We represent situations in the domain of event processing by building and refining models of situations. This means that one way to develop CEP applications or designing CEP architectures is to define situations of interest and build models that define the situation.
After we have a working model of the situation we will generally have a hierarchical model of the situation composed of various components of the situation. For purposes of discussion I refer to this as situation modelling.
If a situation is modelled with 15 components then we need to detect these components of the situation. In addition, it is generally not good enough to simply detect each one of these components of the situation. We also have to hold the state of each one of the situational components.
However, it is not good enough to simply observe the state of 15 components of a situation in the detection process; we also need to observe the relationship between the components.
So, let’s say the situation we are looking for is “commercial air plane collision” and we are building a model of this situation. To keep the model simple we will limit the model to airplanes and omit objects like birds, buildings; but we will include wind, air speed, and direction.

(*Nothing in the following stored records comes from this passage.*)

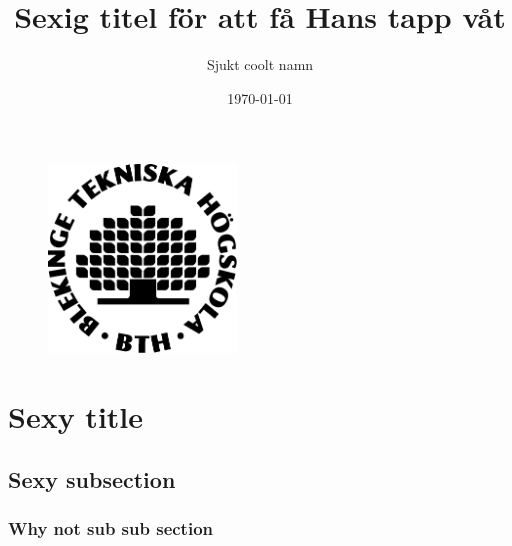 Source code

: \documentclass[a4paper]{article}
\title{Sexig titel för att få Hans tapp våt}
\author{Sjukt coolt namn}
\date{\today}
\begin{document}
\maketitle
\begin{figure}
\center
\includegraphics[width=5cm]{bth_logo.jpg}
\end{figure}
\pagebreak

\tableofcontents

\pagebreak

\section{Sexy title} %

\lipsum %

\subsection{Sexy subsection} %

\lipsum %

\subsubsection{Why not sub sub section} %

\lipsum %
\end{document}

Our situational model consists of primary objects, in this case an airplane. Now we need a simple model of an airplane, which is modelled, in this overly simple example, as span, velocity, acceleration, altitude, orientation and relative wind speed and direction. Generally, an object-oriented approach to model building is preferred so we can reuse the model and overload, morph, inherit and encapsulate as necessary.
One example would be when our boss comes to us and says, great job on the airplane collision model, but I also want to know how much jet fuel is on the planes at the moment of our projected situation, so we can estimate the intensity of the explosion. So we need another model and our earlier very simple airplane model would inherit the jet fuel tank model our boss requires.

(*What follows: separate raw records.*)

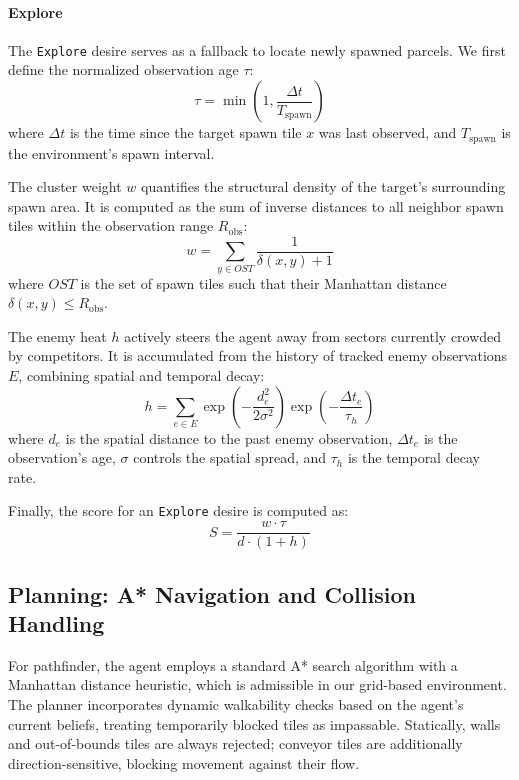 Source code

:\paragraph{Explore}
The \texttt{Explore} desire serves as a fallback to locate newly spawned parcels. We first define the normalized observation age $\tau$:
\begin{equation*}
  \tau = \min\left(1, \frac{\Delta t}{T_{\text{spawn}}}\right)
\end{equation*}
where $\Delta t$ is the time since the target spawn tile $x$ was last observed, and $T_{\text{spawn}}$ is the environment's spawn interval.

The cluster weight $w$ quantifies the structural density of the target's surrounding spawn area. It is computed as the sum of inverse distances to all neighbor spawn tiles within the observation range $R_{\text{obs}}$:
\begin{equation*}
  w = \sum_{y \in OST} \frac{1}{\delta(x, y) + 1}
\end{equation*}
where $OST$ is the set of spawn tiles such that their Manhattan distance $\delta(x, y) \le R_{\text{obs}}$.

The enemy heat $h$ actively steers the agent away from sectors currently crowded by competitors.
It is accumulated from the history of tracked enemy observations $E$, combining spatial and temporal decay:
\begin{equation*}
  h = \sum_{e \in E} \exp\left(-\frac{d_e^2}{2\sigma^2}\right) \exp\left(-\frac{\Delta t_e}{\tau_h}\right)
\end{equation*}
where $d_e$ is the spatial distance to the past enemy observation, $\Delta t_e$ is the observation's age, $\sigma$ controls the spatial spread, and $\tau_h$ is the temporal decay rate.

Finally, the score for an \texttt{Explore} desire is computed as:
\begin{equation*}
  S = \frac{w \cdot \tau}{d \cdot (1 + h)}
\end{equation*}

\subsection{Planning: A* Navigation and Collision Handling}
\label{sec:planning}

For pathfinder, the agent employs a standard A* search algorithm with a Manhattan distance heuristic, which is admissible in our grid-based environment.
The planner incorporates dynamic walkability checks based on the agent's current beliefs, treating temporarily blocked tiles as impassable.
Statically, walls and out-of-bounds tiles are always rejected; conveyor tiles are additionally direction-sensitive, blocking movement against their flow.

I hope from this simple example of model building that you will conclude that modelling is one of the most important aspects of CEP. Without good models, situation detection impossible, and CEP engines are useless. Situation modelling is critical to CEP.
So, if a CEP vendor comes to you and says they have a very powerful CEP engine, ask them to show you a complex model of a situation that is important to you and explain to you how they represent the object. If models are not represented using an object-oriented approach, I recommend you send the vendor back to their software development lab, because without an OO approach to modelling, you can only represent very simple situations.
Furthermore, let’s say you are leading a team building a large model. If there are several teams working on various parts of the model, you need a common framework to integrate the work of the various teams. I strongly recommend an OO approach to your model building systems architecture and work breakdown structure.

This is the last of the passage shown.